### [The data]
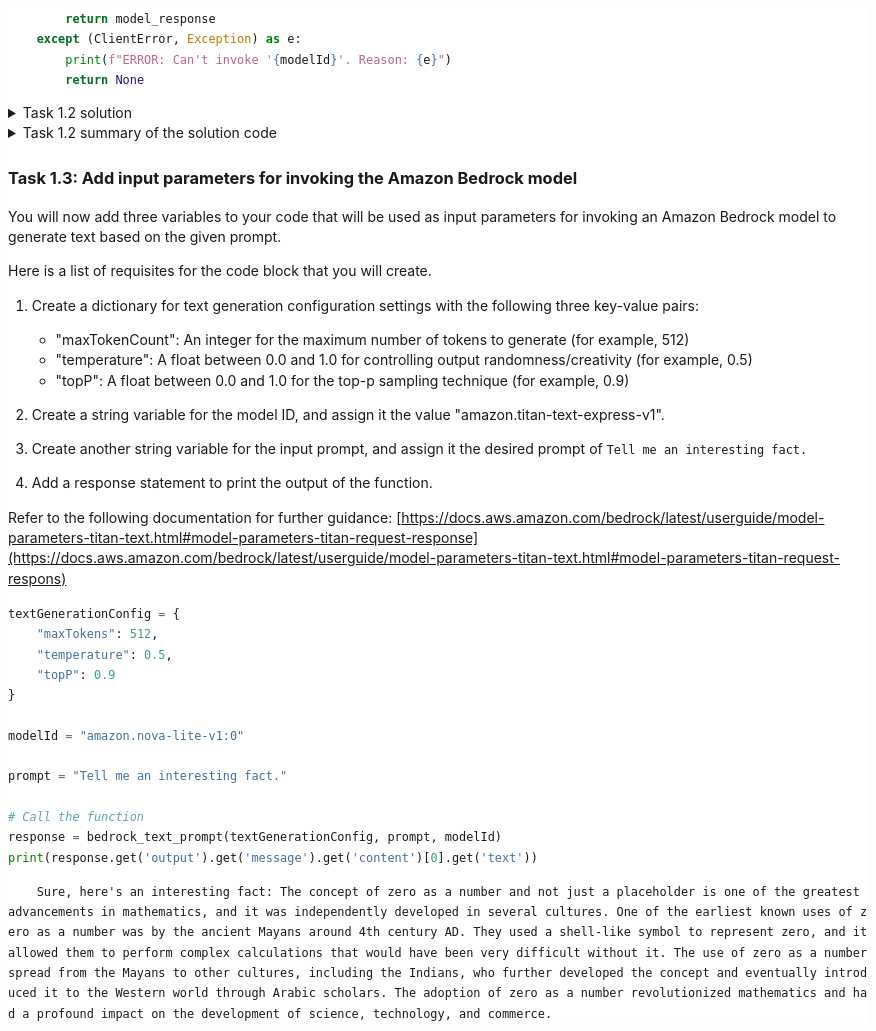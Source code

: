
 ```python
        return model_response
    except (ClientError, Exception) as e:
        print(f"ERROR: Can't invoke '{modelId}'. Reason: {e}")
        return None
```

<details><summary>Task 1.2 solution</summary></details>

<details><summary>Task 1.2 summary of the solution code</summary></details>

### Task 1.3: Add input parameters for invoking the Amazon Bedrock model

You will now add three variables to your code that will be used as input parameters for invoking an Amazon Bedrock model to generate text based on the given prompt.

Here is a list of requisites for the code block that you will create.

1. Create a dictionary for text generation configuration settings with the following three key-value pairs:

    * "maxTokenCount": An integer for the maximum number of tokens to generate (for example, 512)
    * "temperature": A float between 0.0 and 1.0 for controlling output randomness/creativity (for example, 0.5)
    * "topP": A float between 0.0 and 1.0 for the top-p sampling technique (for example, 0.9)

2. Create a string variable for the model ID, and assign it the value "amazon.titan-text-express-v1".

3. Create another string variable for the input prompt, and assign it the desired prompt of `Tell me an interesting fact.`

4. Add a response statement to print the output of the function.  

Refer to the following documentation for further guidance: [https://docs.aws.amazon.com/bedrock/latest/userguide/model-parameters-titan-text.html#model-parameters-titan-request-response](https://docs.aws.amazon.com/bedrock/latest/userguide/model-parameters-titan-text.html#model-parameters-titan-request-respons)

```python
textGenerationConfig = {
    "maxTokens": 512,
    "temperature": 0.5,
    "topP": 0.9
}

modelId = "amazon.nova-lite-v1:0"

prompt = "Tell me an interesting fact."

# Call the function
response = bedrock_text_prompt(textGenerationConfig, prompt, modelId)
print(response.get('output').get('message').get('content')[0].get('text'))
```

```text
    Sure, here's an interesting fact: The concept of zero as a number and not just a placeholder is one of the greatest advancements in mathematics, and it was independently developed in several cultures. One of the earliest known uses of zero as a number was by the ancient Mayans around 4th century AD. They used a shell-like symbol to represent zero, and it allowed them to perform complex calculations that would have been very difficult without it. The use of zero as a number spread from the Mayans to other cultures, including the Indians, who further developed the concept and eventually introduced it to the Western world through Arabic scholars. The adoption of zero as a number revolutionized mathematics and had a profound impact on the development of science, technology, and commerce.
```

### [Task details]
Nothing but the records, repeated exactly and stripped of pictures, should appear in the answer.

### [Your response]
Source code

:
 ```python
        return model_response
    except (ClientError, Exception) as e:
        print(f"ERROR: Can't invoke '{modelId}'. Reason: {e}")
        return None
```

<details><summary>Task 1.2 solution</summary></details>

<details><summary>Task 1.2 summary of the solution code</summary></details>

### Task 1.3: Add input parameters for invoking the Amazon Bedrock model

You will now add three variables to your code that will be used as input parameters for invoking an Amazon Bedrock model to generate text based on the given prompt.

Here is a list of requisites for the code block that you will create.

1. Create a dictionary for text generation configuration settings with the following three key-value pairs:

    * "maxTokenCount": An integer for the maximum number of tokens to generate (for example, 512)
    * "temperature": A float between 0.0 and 1.0 for controlling output randomness/creativity (for example, 0.5)
    * "topP": A float between 0.0 and 1.0 for the top-p sampling technique (for example, 0.9)

2. Create a string variable for the model ID, and assign it the value "amazon.titan-text-express-v1".

3. Create another string variable for the input prompt, and assign it the desired prompt of `Tell me an interesting fact.`

4. Add a response statement to print the output of the function.  

Refer to the following documentation for further guidance: [https://docs.aws.amazon.com/bedrock/latest/userguide/model-parameters-titan-text.html#model-parameters-titan-request-response](https://docs.aws.amazon.com/bedrock/latest/userguide/model-parameters-titan-text.html#model-parameters-titan-request-respons)

```python
textGenerationConfig = {
    "maxTokens": 512,
    "temperature": 0.5,
    "topP": 0.9
}

modelId = "amazon.nova-lite-v1:0"

prompt = "Tell me an interesting fact."

# Call the function
response = bedrock_text_prompt(textGenerationConfig, prompt, modelId)
print(response.get('output').get('message').get('content')[0].get('text'))
```

```text
    Sure, here's an interesting fact: The concept of zero as a number and not just a placeholder is one of the greatest advancements in mathematics, and it was independently developed in several cultures. One of the earliest known uses of zero as a number was by the ancient Mayans around 4th century AD. They used a shell-like symbol to represent zero, and it allowed them to perform complex calculations that would have been very difficult without it. The use of zero as a number spread from the Mayans to other cultures, including the Indians, who further developed the concept and eventually introduced it to the Western world through Arabic scholars. The adoption of zero as a number revolutionized mathematics and had a profound impact on the development of science, technology, and commerce.
```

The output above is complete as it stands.